Run my application, preferably while the rest of the system is not under load. Try also changing in perfcountdemo.c the core to which you restrict your affinity by changing the argument to pfcPinThread().
Edit in here the results.

Update: previous version contained a 6 VPADDD instructions (vs 5 in the question), and the extra VPADDD caused imbalance on Broadwell. After it was fixed, Haswell, Broadwell and Skylake issue almost the same number of uops to ports 0, 1 and 5.
There is no port contamination, but uops are scheduled suboptimally, with the majority of uops going to Port 5 on Broadwell, and making it the bottleneck before Ports 0 and 1 are saturated.

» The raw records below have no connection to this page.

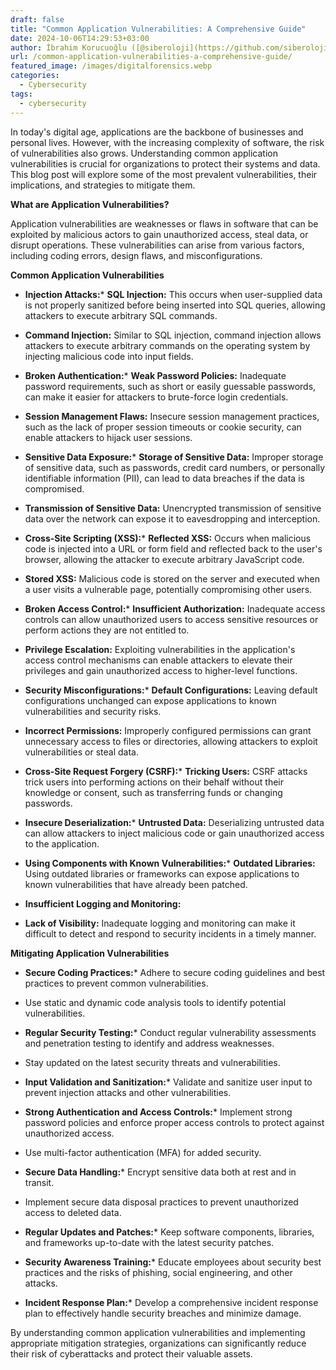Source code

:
 ```yaml
---
draft: false
title: "Common Application Vulnerabilities: A Comprehensive Guide"
date: 2024-10-06T14:29:53+03:00
author: İbrahim Korucuoğlu ([@siberoloji](https://github.com/siberoloji))
url: /common-application-vulnerabilities-a-comprehensive-guide/
featured_image: /images/digitalforensics.webp
categories:
  - Cybersecurity
tags:
  - cybersecurity
---
```



In today's digital age, applications are the backbone of businesses and personal lives. However, with the increasing complexity of software, the risk of vulnerabilities also grows. Understanding common application vulnerabilities is crucial for organizations to protect their systems and data. This blog post will explore some of the most prevalent vulnerabilities, their implications, and strategies to mitigate them.



**What are Application Vulnerabilities?**



Application vulnerabilities are weaknesses or flaws in software that can be exploited by malicious actors to gain unauthorized access, steal data, or disrupt operations. These vulnerabilities can arise from various factors, including coding errors, design flaws, and misconfigurations.



**Common Application Vulnerabilities**


* **Injection Attacks:*** **SQL Injection:** This occurs when user-supplied data is not properly sanitized before being inserted into SQL queries, allowing attackers to execute arbitrary SQL commands.

* **Command Injection:** Similar to SQL injection, command injection allows attackers to execute arbitrary commands on the operating system by injecting malicious code into input fields.



* **Broken Authentication:*** **Weak Password Policies:** Inadequate password requirements, such as short or easily guessable passwords, can make it easier for attackers to brute-force login credentials.

* **Session Management Flaws:** Insecure session management practices, such as the lack of proper session timeouts or cookie security, can enable attackers to hijack user sessions.



* **Sensitive Data Exposure:*** **Storage of Sensitive Data:** Improper storage of sensitive data, such as passwords, credit card numbers, or personally identifiable information (PII), can lead to data breaches if the data is compromised.

* **Transmission of Sensitive Data:** Unencrypted transmission of sensitive data over the network can expose it to eavesdropping and interception.



* **Cross-Site Scripting (XSS):*** **Reflected XSS:** Occurs when malicious code is injected into a URL or form field and reflected back to the user's browser, allowing the attacker to execute arbitrary JavaScript code.

* **Stored XSS:** Malicious code is stored on the server and executed when a user visits a vulnerable page, potentially compromising other users.



* **Broken Access Control:*** **Insufficient Authorization:** Inadequate access controls can allow unauthorized users to access sensitive resources or perform actions they are not entitled to.

* **Privilege Escalation:** Exploiting vulnerabilities in the application's access control mechanisms can enable attackers to elevate their privileges and gain unauthorized access to higher-level functions.



* **Security Misconfigurations:*** **Default Configurations:** Leaving default configurations unchanged can expose applications to known vulnerabilities and security risks.

* **Incorrect Permissions:** Improperly configured permissions can grant unnecessary access to files or directories, allowing attackers to exploit vulnerabilities or steal data.



* **Cross-Site Request Forgery (CSRF):*** **Tricking Users:** CSRF attacks trick users into performing actions on their behalf without their knowledge or consent, such as transferring funds or changing passwords.



* **Insecure Deserialization:*** **Untrusted Data:** Deserializing untrusted data can allow attackers to inject malicious code or gain unauthorized access to the application.



* **Using Components with Known Vulnerabilities:*** **Outdated Libraries:** Using outdated libraries or frameworks can expose applications to known vulnerabilities that have already been patched.



* **Insufficient Logging and Monitoring:**



* **Lack of Visibility:** Inadequate logging and monitoring can make it difficult to detect and respond to security incidents in a timely manner.




**Mitigating Application Vulnerabilities**


* **Secure Coding Practices:*** Adhere to secure coding guidelines and best practices to prevent common vulnerabilities.

* Use static and dynamic code analysis tools to identify potential vulnerabilities.



* **Regular Security Testing:*** Conduct regular vulnerability assessments and penetration testing to identify and address weaknesses.

* Stay updated on the latest security threats and vulnerabilities.



* **Input Validation and Sanitization:*** Validate and sanitize user input to prevent injection attacks and other vulnerabilities.



* **Strong Authentication and Access Controls:*** Implement strong password policies and enforce proper access controls to protect against unauthorized access.

* Use multi-factor authentication (MFA) for added security.



* **Secure Data Handling:*** Encrypt sensitive data both at rest and in transit.

* Implement secure data disposal practices to prevent unauthorized access to deleted data.



* **Regular Updates and Patches:*** Keep software components, libraries, and frameworks up-to-date with the latest security patches.



* **Security Awareness Training:*** Educate employees about security best practices and the risks of phishing, social engineering, and other attacks.



* **Incident Response Plan:*** Develop a comprehensive incident response plan to effectively handle security breaches and minimize damage.

By understanding common application vulnerabilities and implementing appropriate mitigation strategies, organizations can significantly reduce their risk of cyberattacks and protect their valuable assets.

To demonstrate what is going on, I suggest to (ab)use the demo on PeachPy.IO:
Open www.peachpy.io in Google Chrome (it wouldn't work in other browsers).

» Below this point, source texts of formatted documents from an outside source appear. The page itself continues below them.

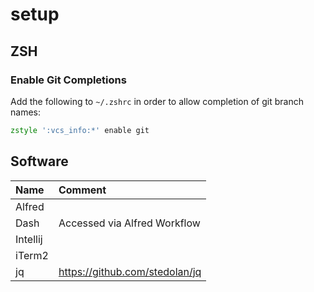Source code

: # setup

## ZSH

### Enable Git Completions

Add the following to `~/.zshrc` in order to allow completion of git branch names:
```zsh
zstyle ':vcs_info:*' enable git
```


## Software

| Name     | Comment                                                  |
|:---------|:---------------------------------------------------------|
| Alfred   |                                                          |
| Dash     | Accessed via Alfred Workflow                             |
| Intellij |                                                          |
| iTerm2   |                                                          |
| jq       | https://github.com/stedolan/jq                           |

Replace the default code (which implements SDOT function) with the code below, which is literally your example ported to PeachPy syntax:
n = Argument(size_t)
x = Argument(ptr(const_float_))
incx = Argument(size_t)
y = Argument(ptr(const_float_))
incy = Argument(size_t)
with Function("sdot", (n, x, incx, y, incy)) as function:
reg_n = GeneralPurposeRegister64()
LOAD.ARGUMENT(reg_n, n)
VZEROALL()
with Loop() as loop:
for i in range(15):
ymm_i = YMMRegister(i)
if i < 10:
VFMADD231PS(ymm_i, ymm_i, ymm_i)
else:
VPADDD(ymm_i, ymm_i, ymm_i)
DEC(reg_n)
JNZ(loop.begin)
RETURN()
I have a number of machines on different microarchitectures as a backend for PeachPy.io. Choose Intel Haswell, Intel Broadwell, or Intel Skylake and press "Quick Run". The system will compile your code, upload it to server, and visualize performance counters collected during execution.
Here is the uops distribution over execution ports on Intel Haswell:
And here is the same plot from Intel Broadwell:
Apparently, whatever was the flaw in uops scheduler, it was fixed in Intel Skylake, because port pressure on that machine is the same as on Haswell.